Let’s share the cultural experience, but not our food

When the pizza arrived mid sex scene, I didn’t know whether to laugh or cry.

By Tracey Thorn

It’s a wet Sunday afternoon and I’ve come to a luxury cinema to see The Brutalist. I know it’s a long film, so I’ve chosen this comfortable location, and I’ve eaten my snacks while the adverts played, and I’m cosy and settled in for the hours ahead.

The lights dim and the film begins. Up on the screen Adrien Brody – of The Pianist fame, here playing a tormented architect – appears in the darkness. There’s a feeling of tension and anxiety, and I’m peering through the gloom trying to make sense of this opening scene. At that moment an usher arrives with a large burger and fries for the man next to me. I can hear the man trying to work out how to eat said large burger and fries in the dark. I can also hear him munching. I carry on squinting at the screen.

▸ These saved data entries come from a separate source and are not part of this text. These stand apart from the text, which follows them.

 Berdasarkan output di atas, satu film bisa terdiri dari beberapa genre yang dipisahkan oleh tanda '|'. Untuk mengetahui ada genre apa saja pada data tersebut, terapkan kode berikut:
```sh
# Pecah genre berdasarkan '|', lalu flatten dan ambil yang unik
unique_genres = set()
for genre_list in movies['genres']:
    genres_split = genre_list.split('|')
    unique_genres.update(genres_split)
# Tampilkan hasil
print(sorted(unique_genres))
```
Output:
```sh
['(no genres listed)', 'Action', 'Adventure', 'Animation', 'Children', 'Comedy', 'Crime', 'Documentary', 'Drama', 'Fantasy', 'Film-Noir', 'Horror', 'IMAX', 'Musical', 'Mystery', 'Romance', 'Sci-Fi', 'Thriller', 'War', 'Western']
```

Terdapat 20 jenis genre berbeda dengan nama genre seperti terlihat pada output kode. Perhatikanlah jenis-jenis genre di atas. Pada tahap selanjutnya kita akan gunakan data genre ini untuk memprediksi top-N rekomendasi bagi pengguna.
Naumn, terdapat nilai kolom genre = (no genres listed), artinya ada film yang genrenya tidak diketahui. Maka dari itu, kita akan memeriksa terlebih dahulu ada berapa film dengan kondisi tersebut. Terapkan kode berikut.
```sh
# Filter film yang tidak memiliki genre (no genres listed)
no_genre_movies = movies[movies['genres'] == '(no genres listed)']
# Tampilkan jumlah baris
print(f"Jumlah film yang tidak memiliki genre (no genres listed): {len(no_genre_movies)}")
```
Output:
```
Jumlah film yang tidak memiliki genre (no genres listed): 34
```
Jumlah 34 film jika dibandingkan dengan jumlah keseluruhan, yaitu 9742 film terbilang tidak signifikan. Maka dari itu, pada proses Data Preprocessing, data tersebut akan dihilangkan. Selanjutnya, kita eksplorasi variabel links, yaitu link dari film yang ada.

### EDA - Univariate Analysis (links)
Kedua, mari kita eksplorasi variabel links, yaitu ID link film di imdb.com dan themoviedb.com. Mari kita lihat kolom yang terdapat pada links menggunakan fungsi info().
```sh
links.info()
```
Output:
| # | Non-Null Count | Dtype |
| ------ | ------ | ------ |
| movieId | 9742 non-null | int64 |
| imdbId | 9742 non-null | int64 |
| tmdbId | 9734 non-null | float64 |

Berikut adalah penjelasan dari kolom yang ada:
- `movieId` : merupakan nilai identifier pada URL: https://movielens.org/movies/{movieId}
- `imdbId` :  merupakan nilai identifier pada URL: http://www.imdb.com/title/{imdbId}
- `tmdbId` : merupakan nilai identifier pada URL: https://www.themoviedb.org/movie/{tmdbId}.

The man whispers to his wife, “I just can’t manage any more. So much food.” He leans over to me. “Would you like some fries?” I’m not sure I want to finish the fries of a complete stranger, who has had his hand in and out of the paper bag and in and out of his mouth. “No, I’m fine, thanks,” I murmur, and force my attention back to the film. Two hours pass, then there is an interval.

I order a cup of tea. Everyone else orders something too. Then we queue for the loo and rush back to our seats as the film restarts. We are back in darkness, only this time Adrien Brody and his wife, played by Felicity Jones, are in bed trying to have sex. The usher hands me a cup of tea. Then he reappears with two more cups of tea, which I assume are for the couple next to me, so I pass them along. The sex is proving a bit unsatisfactory, and things are being said which I can’t hear. “We only ordered one cup,” says my neighbour, handing one back to me which I duly hand to the usher.

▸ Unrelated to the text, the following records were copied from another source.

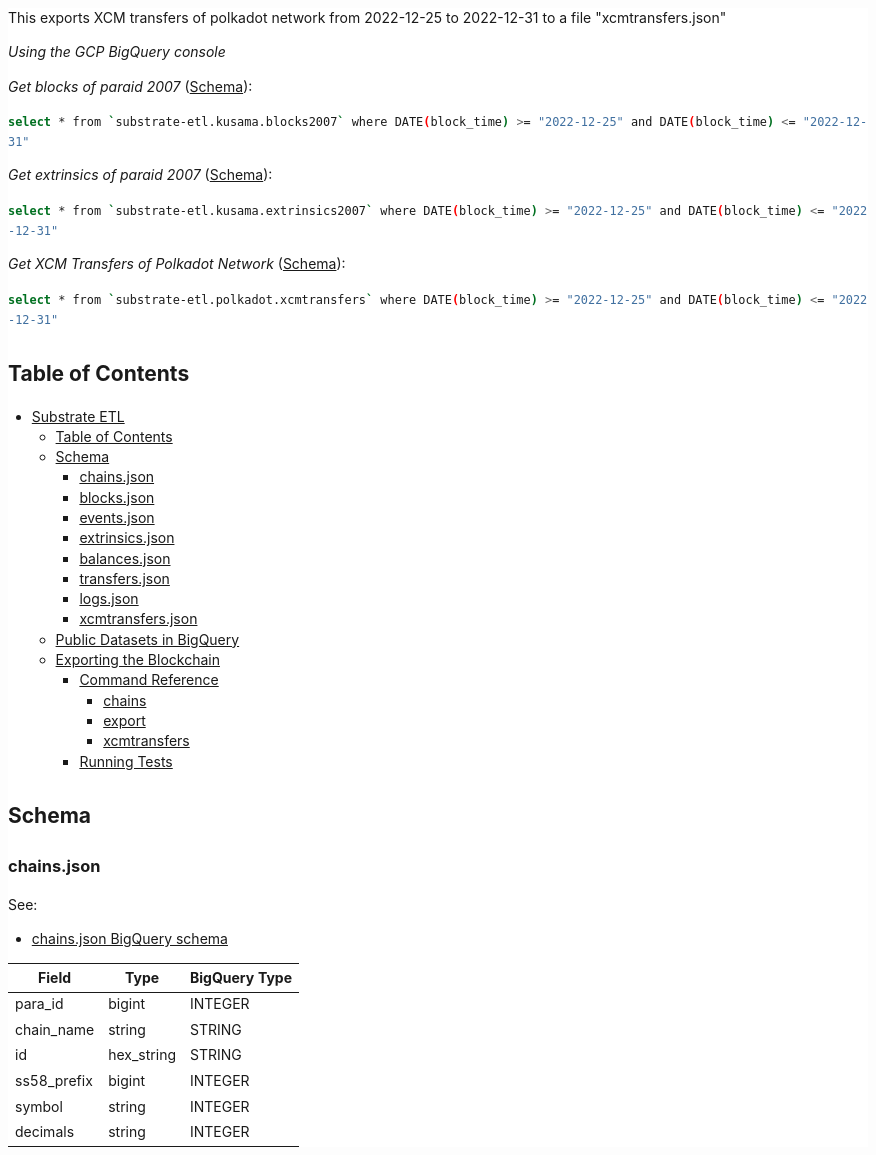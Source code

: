 This exports XCM transfers of polkadot network from 2022-12-25 to 2022-12-31 to a file "xcmtransfers.json"

*Using the GCP BigQuery console*

_Get blocks of paraid 2007_ ([Schema](#blocksjson)):
```bash
select * from `substrate-etl.kusama.blocks2007` where DATE(block_time) >= "2022-12-25" and DATE(block_time) <= "2022-12-31"
```

_Get extrinsics of paraid 2007_ ([Schema](#extrinsicsjson)):
```bash
select * from `substrate-etl.kusama.extrinsics2007` where DATE(block_time) >= "2022-12-25" and DATE(block_time) <= "2022-12-31"
```

_Get XCM Transfers of Polkadot Network_ ([Schema](#xcmtransfersjson)):
```bash
select * from `substrate-etl.polkadot.xcmtransfers` where DATE(block_time) >= "2022-12-25" and DATE(block_time) <= "2022-12-31"
```

## Table of Contents

- [Substrate ETL](#substrate-etl)
  - [Table of Contents](#table-of-contents)
  - [Schema](#schema)
    - [chains.json](#chainsjson)
    - [blocks.json](#blocksjson)
    - [events.json](#eventsjson)
    - [extrinsics.json](#extrinsicsjson)
    - [balances.json](#balancesjson)
    - [transfers.json](#transfersjson)
    - [logs.json](#logsjson)
    - [xcmtransfers.json](#xcmtransfersjson)
  - [Public Datasets in BigQuery](#public-datasets-in-bigquery)
  - [Exporting the Blockchain](#exporting-the-blockchain)
    - [Command Reference](#command-reference)
      - [chains](#chains)
      - [export](#export)
      - [xcmtransfers](#xcmtransfers)
    - [Running Tests](#running-tests)

## Schema

### chains.json

See:
* [chains.json BigQuery schema](https://github.com/colorfulnotion/substrate-etl/tree/main/schema/chains.json)

Field               | Type            | BigQuery Type             |
--------------------|-----------------|---------------------------|
para_id             | bigint          | INTEGER |
chain_name          | string          | STRING  |
id                  | hex_string      | STRING  |
ss58_prefix         | bigint          | INTEGER |
symbol              | string          | INTEGER |
decimals            | string          | INTEGER |
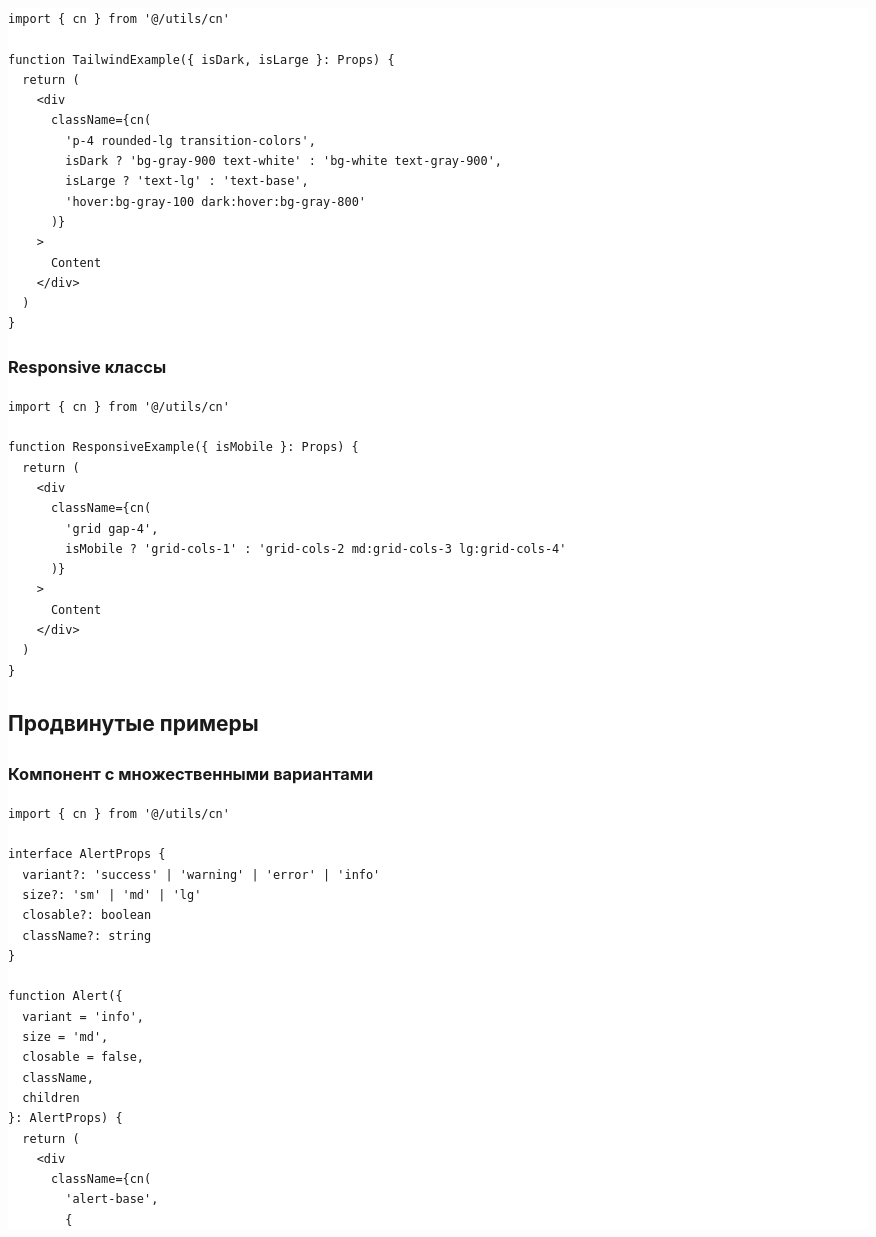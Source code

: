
 ```tsx
import { cn } from '@/utils/cn'

function TailwindExample({ isDark, isLarge }: Props) {
  return (
    <div 
      className={cn(
        'p-4 rounded-lg transition-colors',
        isDark ? 'bg-gray-900 text-white' : 'bg-white text-gray-900',
        isLarge ? 'text-lg' : 'text-base',
        'hover:bg-gray-100 dark:hover:bg-gray-800'
      )}
    >
      Content
    </div>
  )
}
```

### Responsive классы

```tsx
import { cn } from '@/utils/cn'

function ResponsiveExample({ isMobile }: Props) {
  return (
    <div 
      className={cn(
        'grid gap-4',
        isMobile ? 'grid-cols-1' : 'grid-cols-2 md:grid-cols-3 lg:grid-cols-4'
      )}
    >
      Content
    </div>
  )
}
```

## Продвинутые примеры

### Компонент с множественными вариантами

```tsx
import { cn } from '@/utils/cn'

interface AlertProps {
  variant?: 'success' | 'warning' | 'error' | 'info'
  size?: 'sm' | 'md' | 'lg'
  closable?: boolean
  className?: string
}

function Alert({ 
  variant = 'info', 
  size = 'md', 
  closable = false,
  className,
  children 
}: AlertProps) {
  return (
    <div
      className={cn(
        'alert-base',
        {
```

Mere seconds pass, and the usher is back – this time with a pizza. It’s for the middle of the row so, apologetically, he climbs over me, and my neighbours, while I crane my neck to look around him at the screen, where the sex is still not going well. The usher climbs back over me still clutching the pizza, and at this point I don’t know whether to laugh or cry at the utter ridiculousness of the situation.

From the things I’ve read I get the impression that the director, Brady Corbet, takes this film of his pretty seriously, and I don’t imagine it was his dream to have us view it in a busy restaurant. I come out of the cinema with mixed feelings, awed by much of the film, frustrated by the viewing circumstances.

Continuing in the Oscar-nominated theme, the following night I’m at a show called A Complete Unknown. Only it’s not the Timothée Chalamet film (which I’ve seen and loved), it’s a gig at the Moth Club in Hackney, featuring young performers doing Bob Dylan songs.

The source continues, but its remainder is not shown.